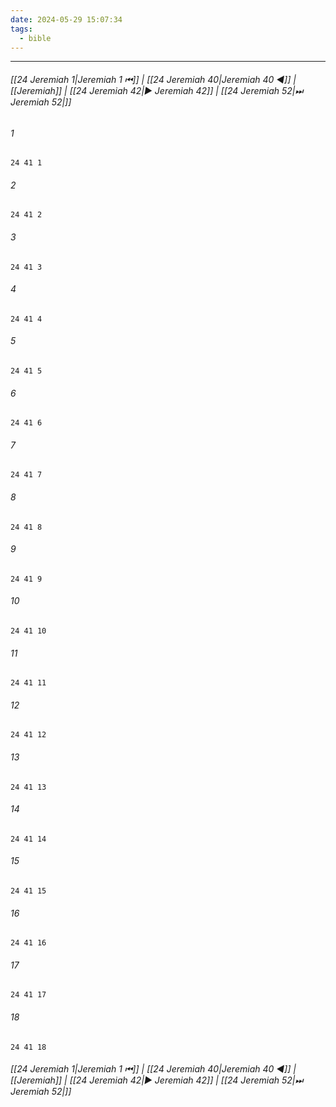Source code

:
 ```yaml
---
date: 2024-05-29 15:07:34
tags:
  - bible
---
```

___

###### [[24 Jeremiah 1|Jeremiah 1 ⏮]] | [[24 Jeremiah 40|Jeremiah 40 ◀]] | [[Jeremiah]] | [[24 Jeremiah 42|▶ Jeremiah 42]] | [[24 Jeremiah 52|⏭ Jeremiah 52|]]

###### 1
``` verse
24 41 1 
```
###### 2
``` verse
24 41 2 
```
###### 3
``` verse
24 41 3 
```
###### 4
``` verse
24 41 4 
```
###### 5
``` verse
24 41 5 
```
###### 6
``` verse
24 41 6 
```
###### 7
``` verse
24 41 7 
```
###### 8
``` verse
24 41 8 
```
###### 9
``` verse
24 41 9 
```
###### 10
``` verse
24 41 10 
```
###### 11
``` verse
24 41 11 
```
###### 12
``` verse
24 41 12 
```
###### 13
``` verse
24 41 13 
```
###### 14
``` verse
24 41 14 
```
###### 15
``` verse
24 41 15 
```
###### 16
``` verse
24 41 16 
```
###### 17
``` verse
24 41 17 
```
###### 18
``` verse
24 41 18 
```

###### [[24 Jeremiah 1|Jeremiah 1 ⏮]] | [[24 Jeremiah 40|Jeremiah 40 ◀]] | [[Jeremiah]] | [[24 Jeremiah 42|▶ Jeremiah 42]] | [[24 Jeremiah 52|⏭ Jeremiah 52|]]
=-=-=-=-=
▸ Task details: Print the records exactly, every one. Leave out the pictures.

▸ Solution:
Source code

:
 ```yaml
---
date: 2024-05-29 15:07:34
tags:
  - bible
---
```

___

###### [[24 Jeremiah 1|Jeremiah 1 ⏮]] | [[24 Jeremiah 40|Jeremiah 40 ◀]] | [[Jeremiah]] | [[24 Jeremiah 42|▶ Jeremiah 42]] | [[24 Jeremiah 52|⏭ Jeremiah 52|]]

###### 1
``` verse
24 41 1 
```
###### 2
``` verse
24 41 2 
```
###### 3
``` verse
24 41 3 
```
###### 4
``` verse
24 41 4 
```
###### 5
``` verse
24 41 5 
```
###### 6
``` verse
24 41 6 
```
###### 7
``` verse
24 41 7 
```
###### 8
``` verse
24 41 8 
```
###### 9
``` verse
24 41 9 
```
###### 10
``` verse
24 41 10 
```
###### 11
``` verse
24 41 11 
```
###### 12
``` verse
24 41 12 
```
###### 13
``` verse
24 41 13 
```
###### 14
``` verse
24 41 14 
```
###### 15
``` verse
24 41 15 
```
###### 16
``` verse
24 41 16 
```
###### 17
``` verse
24 41 17 
```
###### 18
``` verse
24 41 18 
```

###### [[24 Jeremiah 1|Jeremiah 1 ⏮]] | [[24 Jeremiah 40|Jeremiah 40 ◀]] | [[Jeremiah]] | [[24 Jeremiah 42|▶ Jeremiah 42]] | [[24 Jeremiah 52|⏭ Jeremiah 52|]]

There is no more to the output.